EDITORIAL: Service clubs fill charity void

NANAIMO – Order of the Royal Purple's closure highlights work service clubs provide.

A significant hole in the charitable community will be left if declining enrolment in the city’s service clubs continues.

A number of service clubs, like the Odd Fellows and Elks, once saw their membership reach into the hundreds but now are challenged to get people out to a meeting. The Order of the Royal Purple, a service club for women, has closed its chapter after an unstoppable decline in membership.

The clubs cite a change in society as a key reason for their membership decline. People are busier and less interested in the ritual of fraternal groups compared to the networking and establishing of business contacts offered by other organizations.

As a result, long-time volunteers predict other fraternal organizations will face the same question of closure as the Royal Purple.

There is no doubt a waning desire to join these service clubs, but there’s been no change in the need for what they do.

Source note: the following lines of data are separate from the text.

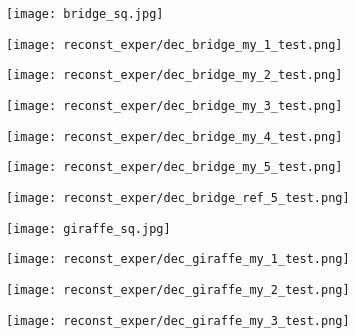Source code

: \begin{figure}[H]
	\centering
	\begin{subfigure}[b]{0.13\linewidth}
		\texttt{[image: bridge\_sq.jpg]} %
	\end{subfigure}
	\begin{subfigure}[b]{0.13\linewidth}
		\texttt{[image: reconst\_exper/dec\_bridge\_my\_1\_test.png]} %
	\end{subfigure}
	\begin{subfigure}[b]{0.13\linewidth}
		\texttt{[image: reconst\_exper/dec\_bridge\_my\_2\_test.png]} %
	\end{subfigure}
	\begin{subfigure}[b]{0.13\linewidth}
		\texttt{[image: reconst\_exper/dec\_bridge\_my\_3\_test.png]} %
	\end{subfigure}
	\begin{subfigure}[b]{0.13\linewidth}
		\texttt{[image: reconst\_exper/dec\_bridge\_my\_4\_test.png]} %
	\end{subfigure}
	\begin{subfigure}[b]{0.13\linewidth}
		\texttt{[image: reconst\_exper/dec\_bridge\_my\_5\_test.png]} %
	\end{subfigure}
	\begin{subfigure}[b]{0.13\linewidth}
		\texttt{[image: reconst\_exper/dec\_bridge\_ref\_5\_test.png]} %
	\end{subfigure}
	\centering
	\begin{subfigure}[b]{0.13\linewidth}
		\texttt{[image: giraffe\_sq.jpg]} %
	\end{subfigure}
	\begin{subfigure}[b]{0.13\linewidth}
		\texttt{[image: reconst\_exper/dec\_giraffe\_my\_1\_test.png]} %
	\end{subfigure}
	\begin{subfigure}[b]{0.13\linewidth}
		\texttt{[image: reconst\_exper/dec\_giraffe\_my\_2\_test.png]} %
	\end{subfigure}
	\begin{subfigure}[b]{0.13\linewidth}
		\texttt{[image: reconst\_exper/dec\_giraffe\_my\_3\_test.png]} %

\end{subfigure}
\end{figure}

These organizations help people afford guide dogs and hearing aids, offer students bursaries, support not-for-profits and contribute money to improve local parks.

The Elks alone estimate they put $12,000 annually into Nanaimo.

Our community is a better place because of the work that they do and if declining membership sees more organizations shut their doors, there will be a gap to fill in the charitable sector.

As the membership ages, new people must be looked upon to step up and fill the void that will be left once the hard work and dedication from these clubs is lost.

As the Royal Purple ends its chapter, it’s a good time for us to recognize just how important these groups are and what new challenges we may face without them.